Problem statement:
The job is to find each line of the records below that includes the word "Machines" and copy it.

※

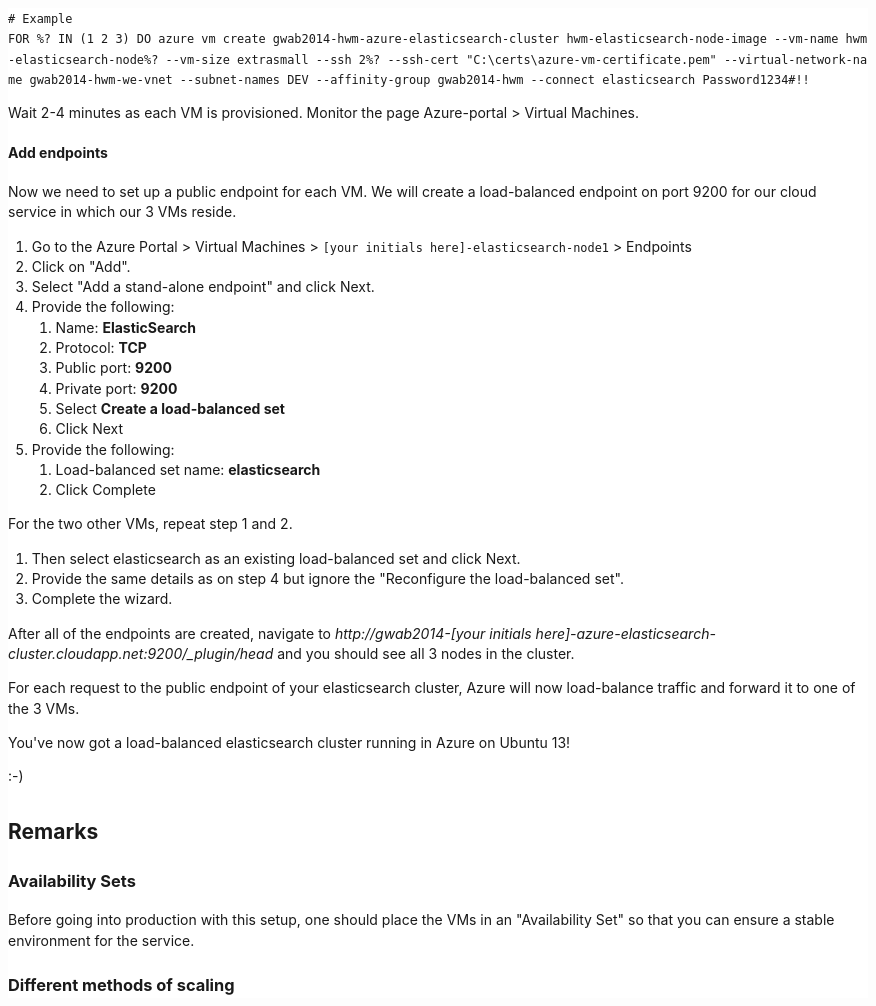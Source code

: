 	# Example
	FOR %? IN (1 2 3) DO azure vm create gwab2014-hwm-azure-elasticsearch-cluster hwm-elasticsearch-node-image --vm-name hwm-elasticsearch-node%? --vm-size extrasmall --ssh 2%? --ssh-cert "C:\certs\azure-vm-certificate.pem" --virtual-network-name gwab2014-hwm-we-vnet --subnet-names DEV --affinity-group gwab2014-hwm --connect elasticsearch Password1234#!!	

Wait 2-4 minutes as each VM is provisioned. Monitor the page Azure-portal > Virtual Machines.


#### Add endpoints

Now we need to set up a public endpoint for each VM. We will create a load-balanced endpoint on port 9200 for our cloud service in which our 3 VMs reside.

1. Go to the Azure Portal > Virtual Machines > `[your initials here]-elasticsearch-node1` > Endpoints
2. Click on "Add".
3. Select "Add a stand-alone endpoint" and click Next.
4. Provide the following:
	1. Name: **ElasticSearch**
	2. Protocol: **TCP**
	3. Public port: **9200**
	4. Private port: **9200**
	5. Select **Create a load-balanced set**
	6. Click Next
5. Provide the following:
	1. Load-balanced set name: **elasticsearch**
	2. Click Complete

For the two other VMs, repeat step 1 and 2. 
1. Then select elasticsearch as an existing load-balanced set and click Next.
2. Provide the same details as on step 4 but ignore the "Reconfigure the load-balanced set".
3. Complete the wizard.

After all of the endpoints are created, navigate to *http://gwab2014-[your initials here]-azure-elasticsearch-cluster.cloudapp.net:9200/_plugin/head* and you should see all 3 nodes in the cluster.

For each request to the public endpoint of your elasticsearch cluster, Azure will now load-balance traffic and forward it to one of the 3 VMs. 

You've now got a load-balanced elasticsearch cluster running in Azure on Ubuntu 13!

:-)

Remarks
-------

### Availability Sets

Before going into production with this setup, one should place the VMs in an "Availability Set" so that you can ensure a stable environment for the service.

### Different methods of scaling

※

Response to this task:
Wait 2-4 minutes as each VM is provisioned. Monitor the page Azure-portal > Virtual Machines.
1. Go to the Azure Portal > Virtual Machines > `[your initials here]-elasticsearch-node1` > Endpoints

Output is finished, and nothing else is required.